Moscow OT Infrastructure Breached: the Lessons
Radiflow released an interesting report detailing a recent attack against operational technology (OT) within Moscow city industrial sensor and monitoring infrastructure.
This infrastructure plays a crucial role in managing the safety and security of Moscow's municipal services, including gas, water, and fire alarms. The attackers claim to have disrupted 87,000 sensors and control systems across various facilities, including wiping about 1,700 sensors and routers. In addition to damaging physical equipment, the attackers wiped 30TB of critical data from servers and workstations, including backups, progressing from Active Directory to Vmware infrastructure.
Beyond the geopolitical implications (this was performed by a group possibly affiliated with Ukrainian intelligence), some key lessons emerge:
Device Security Issues
The attack underscores recurring security vulnerabilities in OT devices such as HMIs, PLCs, gas, water, fire alarms, and other sensors.
Default passwords remain a common problem.

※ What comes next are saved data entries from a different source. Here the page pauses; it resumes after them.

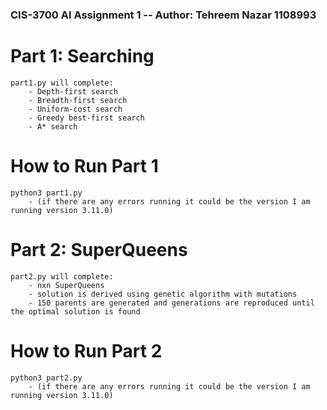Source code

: ### CIS-3700 AI Assignment 1 -- Author: Tehreem Nazar 1108993

# Part 1: Searching
    part1.py will complete:
        - Depth-first search
        - Breadth-first search
        - Uniform-cost search
        - Greedy best-first search
        - A* search

# How to Run Part 1
    python3 part1.py
        - (if there are any errors running it could be the version I am running version 3.11.0)


# Part 2: SuperQueens
    part2.py will complete:
        - nxn SuperQueens
        - solution is derived using genetic algorithm with mutations
        - 150 parents are generated and generations are reproduced until the optimal solution is found

# How to Run Part 2
    python3 part2.py
        - (if there are any errors running it could be the version I am running version 3.11.0)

In this case, a well-known default password was used to access IoT gateway devices, facilitating the attack.
Network Segmentation Gap
Despite industry standards like IEC 62443 recommending network segmentation, it appears lacking in this case.
The attackers made their way in by compromising accounts in the traditional IT infrastructure and progressing into the OT network with few obstacles. This is also a recurring theme: it’s not rare to find OT devices exposed even on the public internet (for ex. searchable with Shodan); see this example from the water supply and wastewater industry.
Multifactor Authentication (MFA) Gap
The lack of multifactor authentication (MFA) in Vmware and Active Directory, perhaps the 2 most prevalent traditional IT infrastructure elements, makes attacks easier. This is unfortunately a frequent ”ingredient” in many successful attacks, as these on-premise systems are often harder to secure with MFA.